Industrial effluents generated by sectors such as textiles, pharmaceuticals, petrochemicals, and metallurgy contain hazardous pollutants including dyes, heavy metals, surfactants, and microplastics, making their treatment a major environmental challenge. Conventional techniques often fail to remove persistent contaminants or operate efficiently at large scales. This research explores the fabrication and testing of advanced PVDF based nanocomposite membranes enhanced with titanium dioxide (TiO₂ ) and graphene oxide (GO) to improve hydrophilicity, antifouling resistance, and filtration performance. Experimental results indicate that hybrid membranes demonstrate superior flux, higher rejection efficiency for dyes and metals, and improved mechanical durability in comparison to conventional polymeric membranes.
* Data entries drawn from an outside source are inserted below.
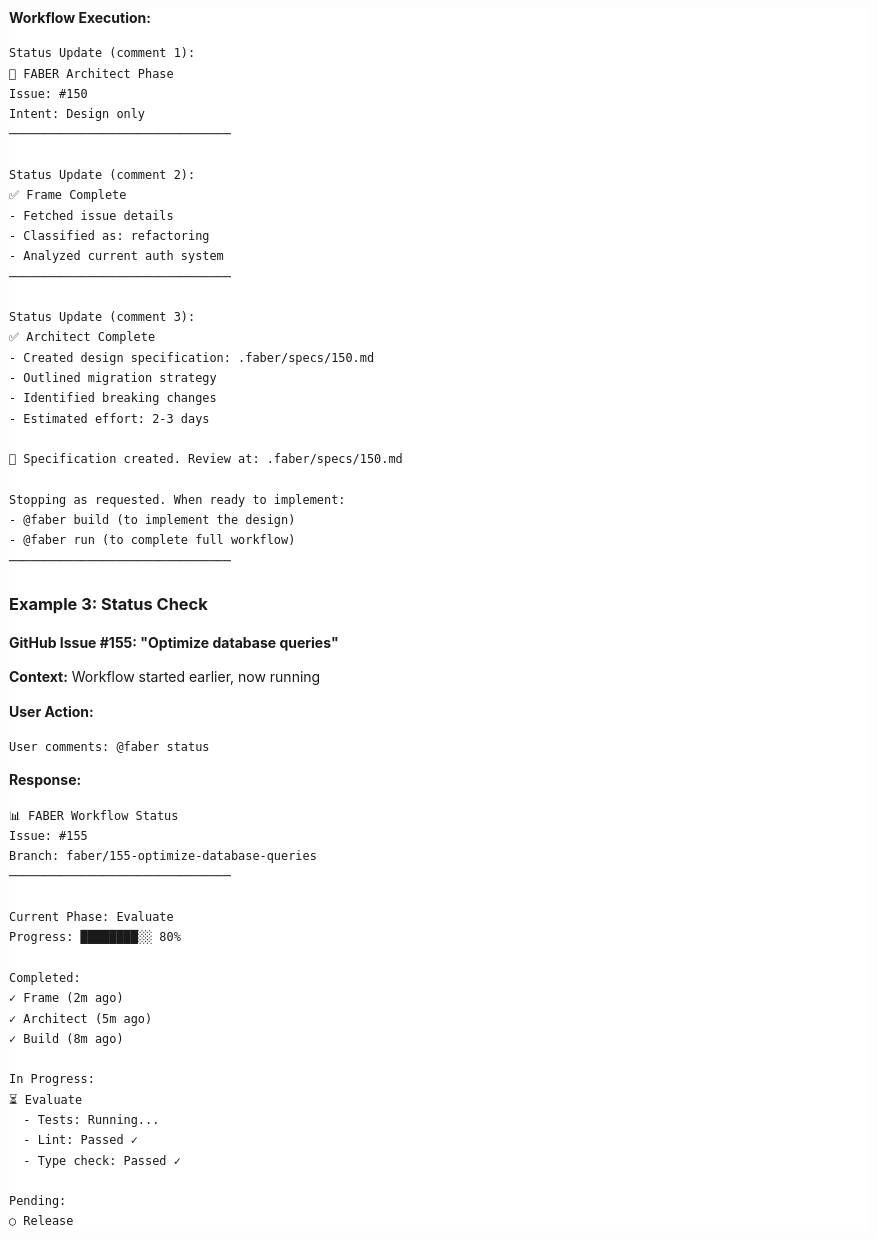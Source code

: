 **Workflow Execution:**

```
Status Update (comment 1):
🎯 FABER Architect Phase
Issue: #150
Intent: Design only
───────────────────────────────

Status Update (comment 2):
✅ Frame Complete
- Fetched issue details
- Classified as: refactoring
- Analyzed current auth system
───────────────────────────────

Status Update (comment 3):
✅ Architect Complete
- Created design specification: .faber/specs/150.md
- Outlined migration strategy
- Identified breaking changes
- Estimated effort: 2-3 days

📄 Specification created. Review at: .faber/specs/150.md

Stopping as requested. When ready to implement:
- @faber build (to implement the design)
- @faber run (to complete full workflow)
───────────────────────────────
```

### Example 3: Status Check

**GitHub Issue #155: "Optimize database queries"**

**Context:** Workflow started earlier, now running

**User Action:**
```
User comments: @faber status
```

**Response:**

```
📊 FABER Workflow Status
Issue: #155
Branch: faber/155-optimize-database-queries
───────────────────────────────

Current Phase: Evaluate
Progress: ████████░░ 80%

Completed:
✓ Frame (2m ago)
✓ Architect (5m ago)
✓ Build (8m ago)

In Progress:
⏳ Evaluate
  - Tests: Running...
  - Lint: Passed ✓
  - Type check: Passed ✓

Pending:
○ Release

```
The study uses simulated industrial wastewater and evaluates parameters such as flux recovery ratio, fouling resistance, and structural stability under different pressure and pH conditions. Findings highlight the strong potential of nanocomposite membranes for industrial wastewater treatment and their ability to reduce operational costs and enhance long-term sustainability. The study also examines utility, industrial relevance, implementation constraints, and future expansion possibilities for broader industrial adoption.